PROBLEM TO SOLVE:
Print exactly the lines starting at the one that contains "1.1 民政局-北京 开发完成" and ending at the last line of the listing below.

INFORMATION SUPPLIED:

=-=-=-=-=

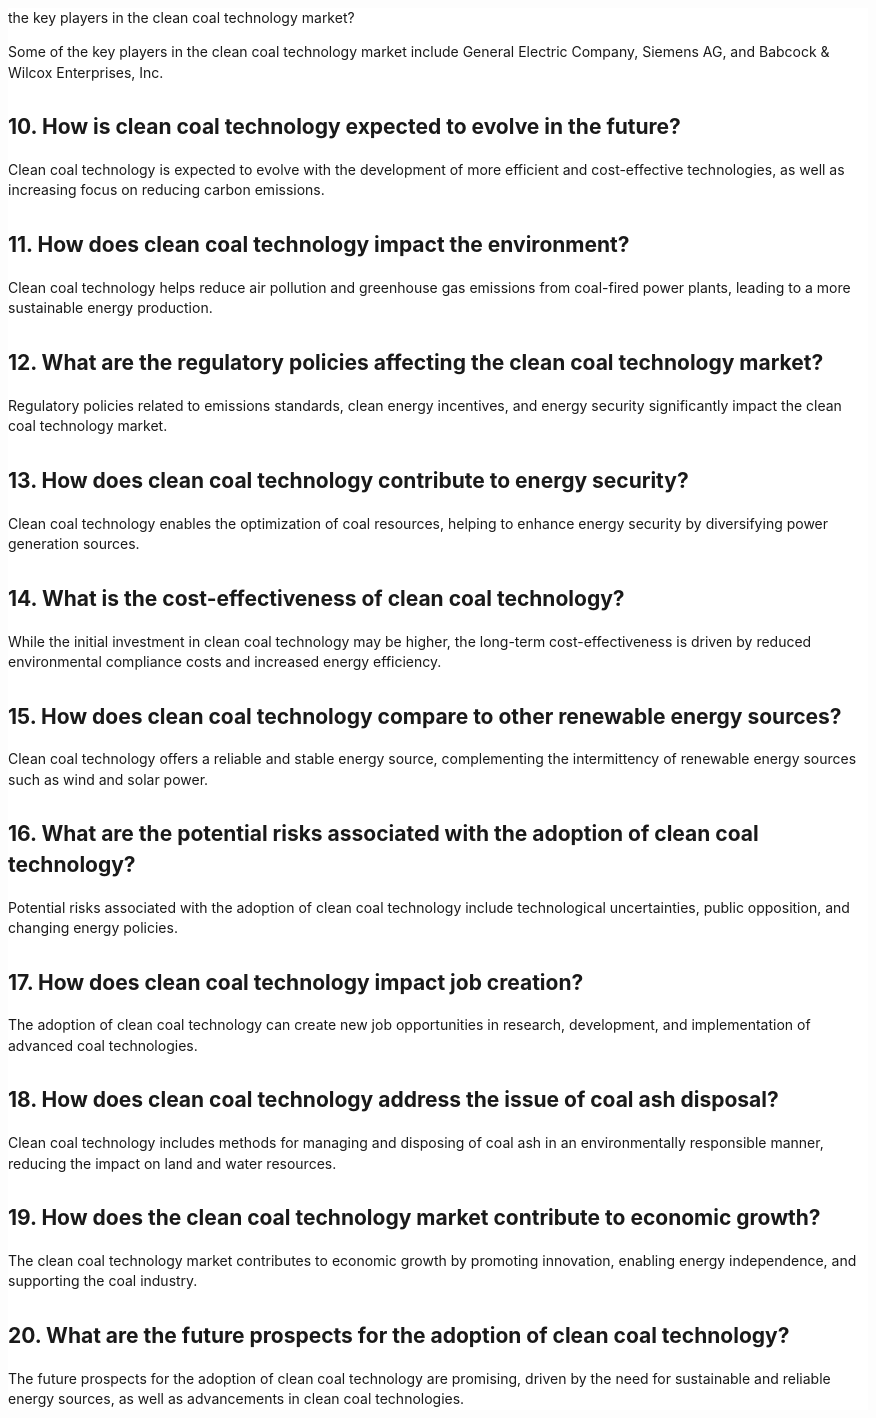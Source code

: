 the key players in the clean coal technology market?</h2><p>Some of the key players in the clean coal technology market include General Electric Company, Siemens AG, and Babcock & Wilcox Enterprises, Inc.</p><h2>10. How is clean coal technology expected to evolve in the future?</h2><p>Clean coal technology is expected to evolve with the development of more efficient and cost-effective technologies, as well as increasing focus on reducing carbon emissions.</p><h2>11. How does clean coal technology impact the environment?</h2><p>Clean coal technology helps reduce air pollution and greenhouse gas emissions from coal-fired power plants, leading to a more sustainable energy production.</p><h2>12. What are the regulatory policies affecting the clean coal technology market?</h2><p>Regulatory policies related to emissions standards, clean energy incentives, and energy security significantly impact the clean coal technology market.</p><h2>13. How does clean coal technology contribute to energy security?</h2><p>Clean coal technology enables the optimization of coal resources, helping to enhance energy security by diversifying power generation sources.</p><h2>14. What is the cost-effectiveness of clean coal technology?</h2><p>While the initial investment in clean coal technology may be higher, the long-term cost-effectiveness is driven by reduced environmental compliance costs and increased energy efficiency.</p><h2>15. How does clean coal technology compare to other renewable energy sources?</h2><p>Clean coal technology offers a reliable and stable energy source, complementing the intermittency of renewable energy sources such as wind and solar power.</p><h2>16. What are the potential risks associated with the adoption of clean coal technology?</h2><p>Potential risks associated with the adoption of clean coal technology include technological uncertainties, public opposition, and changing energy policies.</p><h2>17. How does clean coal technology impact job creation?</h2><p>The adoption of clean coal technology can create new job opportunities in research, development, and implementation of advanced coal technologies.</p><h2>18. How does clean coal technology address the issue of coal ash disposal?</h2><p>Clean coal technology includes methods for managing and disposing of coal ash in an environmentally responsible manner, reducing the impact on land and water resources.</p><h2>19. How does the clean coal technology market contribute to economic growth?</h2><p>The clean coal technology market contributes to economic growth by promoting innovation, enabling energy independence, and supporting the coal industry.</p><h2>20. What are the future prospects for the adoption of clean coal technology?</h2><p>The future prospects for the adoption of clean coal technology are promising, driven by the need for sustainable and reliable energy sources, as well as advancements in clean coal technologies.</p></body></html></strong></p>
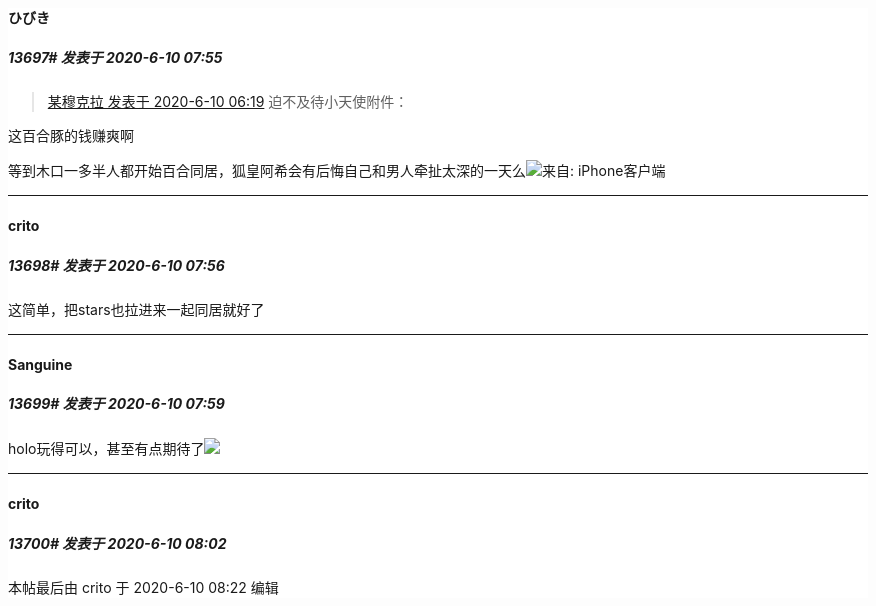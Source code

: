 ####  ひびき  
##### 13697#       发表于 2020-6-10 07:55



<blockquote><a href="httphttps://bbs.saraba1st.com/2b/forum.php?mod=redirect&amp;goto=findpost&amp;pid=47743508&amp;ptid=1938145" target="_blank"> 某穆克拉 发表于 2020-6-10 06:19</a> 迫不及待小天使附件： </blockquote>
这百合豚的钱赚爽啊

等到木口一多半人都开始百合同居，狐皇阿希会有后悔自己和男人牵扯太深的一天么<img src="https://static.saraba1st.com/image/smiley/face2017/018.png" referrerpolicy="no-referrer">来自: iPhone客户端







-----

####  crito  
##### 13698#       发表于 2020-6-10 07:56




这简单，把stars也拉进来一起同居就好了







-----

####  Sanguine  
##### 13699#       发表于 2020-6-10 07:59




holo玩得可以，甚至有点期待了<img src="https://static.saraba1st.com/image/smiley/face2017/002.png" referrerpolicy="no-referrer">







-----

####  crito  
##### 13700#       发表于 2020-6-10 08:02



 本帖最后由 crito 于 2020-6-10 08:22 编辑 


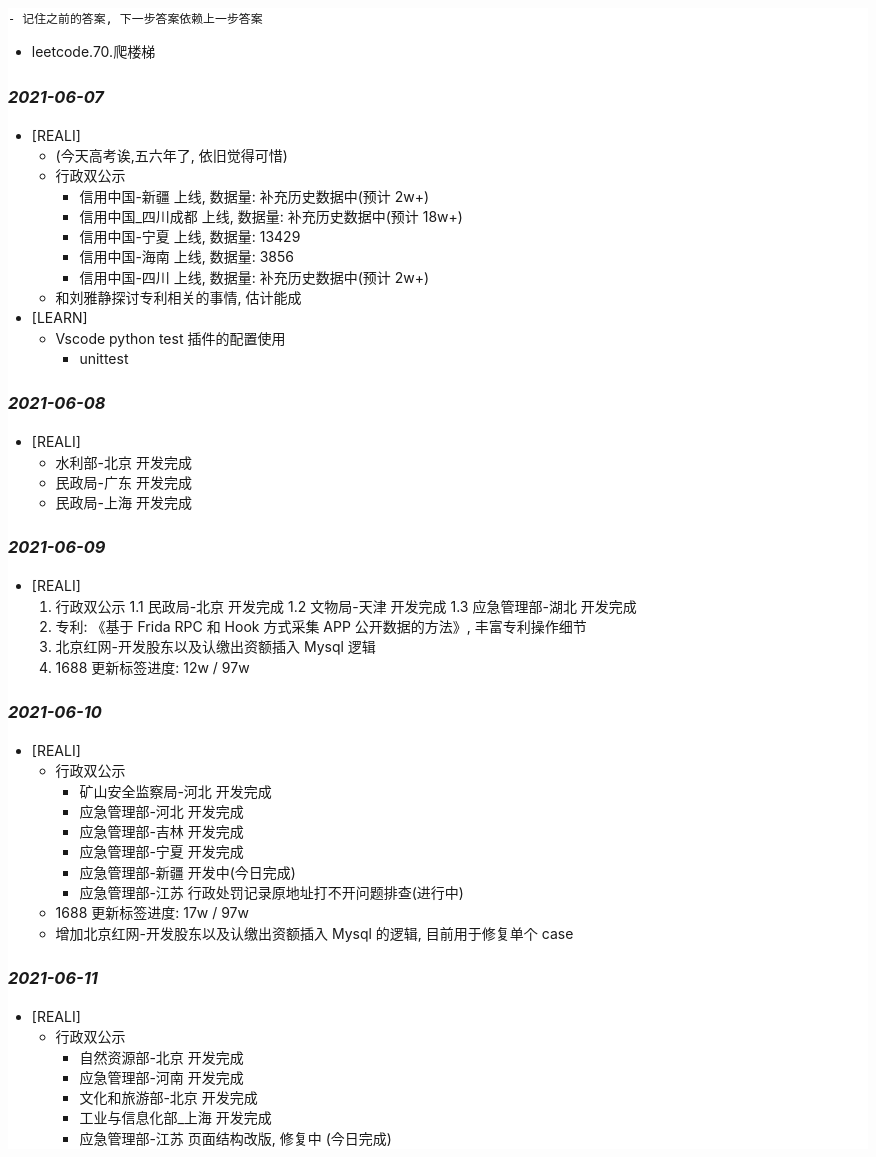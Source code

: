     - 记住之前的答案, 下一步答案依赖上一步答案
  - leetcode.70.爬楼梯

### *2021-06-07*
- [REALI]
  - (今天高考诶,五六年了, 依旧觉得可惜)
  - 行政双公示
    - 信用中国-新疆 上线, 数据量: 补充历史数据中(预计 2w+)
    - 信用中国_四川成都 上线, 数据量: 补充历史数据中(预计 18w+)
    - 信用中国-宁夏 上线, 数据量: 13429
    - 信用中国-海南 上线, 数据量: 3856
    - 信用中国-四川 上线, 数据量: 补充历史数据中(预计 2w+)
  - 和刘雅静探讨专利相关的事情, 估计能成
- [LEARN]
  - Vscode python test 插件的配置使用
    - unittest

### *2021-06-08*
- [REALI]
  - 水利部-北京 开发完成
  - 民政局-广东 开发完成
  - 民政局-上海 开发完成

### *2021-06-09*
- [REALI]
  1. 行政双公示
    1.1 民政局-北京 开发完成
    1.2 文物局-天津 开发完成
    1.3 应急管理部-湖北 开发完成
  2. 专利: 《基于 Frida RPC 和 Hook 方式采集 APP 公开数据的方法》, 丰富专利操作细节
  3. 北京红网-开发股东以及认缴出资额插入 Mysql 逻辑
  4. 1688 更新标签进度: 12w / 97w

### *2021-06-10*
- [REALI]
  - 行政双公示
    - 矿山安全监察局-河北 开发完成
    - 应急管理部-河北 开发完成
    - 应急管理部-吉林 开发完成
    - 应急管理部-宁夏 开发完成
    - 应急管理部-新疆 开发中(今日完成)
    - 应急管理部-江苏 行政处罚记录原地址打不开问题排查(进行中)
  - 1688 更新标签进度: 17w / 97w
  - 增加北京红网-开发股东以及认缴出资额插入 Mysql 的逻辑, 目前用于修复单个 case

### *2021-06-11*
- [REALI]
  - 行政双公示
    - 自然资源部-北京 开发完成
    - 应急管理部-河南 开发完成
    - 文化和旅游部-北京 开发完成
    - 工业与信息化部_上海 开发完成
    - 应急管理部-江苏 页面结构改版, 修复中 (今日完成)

=-=-=-=-=

WRITTEN SOLUTION:
    1.1 民政局-北京 开发完成
    1.2 文物局-天津 开发完成
    1.3 应急管理部-湖北 开发完成
  2. 专利: 《基于 Frida RPC 和 Hook 方式采集 APP 公开数据的方法》, 丰富专利操作细节
  3. 北京红网-开发股东以及认缴出资额插入 Mysql 逻辑
  4. 1688 更新标签进度: 12w / 97w

### *2021-06-10*
- [REALI]
  - 行政双公示
    - 矿山安全监察局-河北 开发完成
    - 应急管理部-河北 开发完成
    - 应急管理部-吉林 开发完成
    - 应急管理部-宁夏 开发完成
    - 应急管理部-新疆 开发中(今日完成)
    - 应急管理部-江苏 行政处罚记录原地址打不开问题排查(进行中)
  - 1688 更新标签进度: 17w / 97w
  - 增加北京红网-开发股东以及认缴出资额插入 Mysql 的逻辑, 目前用于修复单个 case

### *2021-06-11*
- [REALI]
  - 行政双公示
    - 自然资源部-北京 开发完成
    - 应急管理部-河南 开发完成
    - 文化和旅游部-北京 开发完成
    - 工业与信息化部_上海 开发完成
    - 应急管理部-江苏 页面结构改版, 修复中 (今日完成)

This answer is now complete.